Friday 15 April 2016

Too Divisive A Figure

Aidan Rylatt writes:

This week’s announcement by the Electoral Commission that Vote Leave has been designated as the official Leave campaign in the EU referendum debate is a huge blow to Nigel Farage and is a further sign of his political decline. 

Farage is supporting the rival Grassroots Out campaign, which had been vying with Vote Leave for the right to spend up to seven million pounds and receive £600,000 of public funds as the official Leave campaign. 

The decision sparked an angry response from UKIP donor Arron Banks, who said it ‘smells of political corruption’ and vowed to take legal action — which he claimed could delay the referendum until October — but then dropped his plans the next day. 

It seems that Farage may have sensed that Vote Leave had the momentum, however. 

He had been trying to pursue a merger between the two Leave campaigns for a number of months, saying: ‘I have always wanted all on the Leave side to come together and have done my best to try and make this happen. I’ll continue to do so in the run up to the referendum to ensure the Leave side wins.’ 

There are presumably many in the Conservative Party who appreciate the irony of Farage preaching right-wing unity.

This is all a far cry from the early months of 2015, when Farage was at the peak of his political powers. 

Back then, you could barely open a newspaper or switch on the news without encountering a smug-looking Farage holding aloft a pint of beer. 

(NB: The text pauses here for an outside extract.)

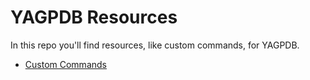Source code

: # YAGPDB Resources

In this repo you'll find resources, like custom commands, for YAGPDB.

- [Custom Commands](/cc)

UKIP had two MPs who had defected from the Conservatives and had reached 23 per cent in general election polls, with Farage predicting the party would win ‘more than three or four seats’ at the general election.

So what happened?

Firstly, and most importantly, the party woefully underachieved in May’s general election. Granted, our archaic and unfair electoral system played a part. 

But still, Farage failed to win a seat and the party lost one of its two MPs, leaving Douglas Carswell as their sole representative in the House of Commons. 

That’s a disaster, even accounting for the unfairness of the first-past-the-post system. 

Farage had promised to resign as UKIP leader if he failed to get elected and duly did so … only to reverse that decision three days later, officially because the party had ‘rejected’ his resignation. 

This decision established the precedent Farage’s leadership has followed ever since.

Effectively, the party has become a one-man fiefdom, with Carswell effectively acting as an independent MP. 

He and Farage have had numerous disagreements – including over Carswell’s support for Vote Leave, rather than Grassroots Out. 

Shortly after Ukip came an extremely distant second to Labour in the December 2015 Oldham by-election, having been tipped by some to win the seat, Carswell called for Farage to stand down as leader of UKIP, with Farage responding with an aggressive call for him to ‘put up or shut up’. 

Most recently, Suzanne Evans, the party’s deputy chairwoman and author of the 2015 manifesto, was suspended from the party for ‘disloyalty’.

One doesn’t have to be a supporter of Evans’ politics to recognise that she is a plausible and effective political operator and a less divisive orator than Farage.

But with Farage apparently under the impression that she was part of a group planning a leadership coup, she was unceremoniously dumped.

She denies any wrongdoing and has been supported by other senior UKIP figures, such as the party’s former Economics spokesman Patrick O’Flynn.

Back when the EU referendum was announced by David Cameron, many warned that the campaign would provide a platform for Farage to further increase support for UKIP.

Instead, the most prominent Leave campaigners have been Boris Johnson and Iain Duncan Smith, and Farage is receiving less media coverage than he was this time last year.

A YouGov poll carried out for The Times this week found that Jeremy Corbyn, Boris Johnson, David Cameron and Iain Duncan Smith are all more trusted on the EU than Farage. 

There is a scenario in which Farage could recover some political momentum.

If Britain votes narrowly to remain in the EU, the outrage and anger of thwarted eurosceptics may prompt a surge of support for the party – the ‘SNP effect’, if you will.

And UKIP are likely to gain representation on the Welsh Assembly in May although, even there, they have slipped back in the polls recently.

Sooner or later, Farage will have to accept that his attempts to make UKIP a one-man operation have harmed the party; that he is too divisive a figure – both within the party and amongst the wider electorate – to significantly increase UKIP’s electoral representation.

The left cannot afford to be complacent about UKIP and its socially corrosive messages on immigration, climate change and taxation.

But if Farage carries on the way he’s going, he may end up hastening the demise of UKIP for us.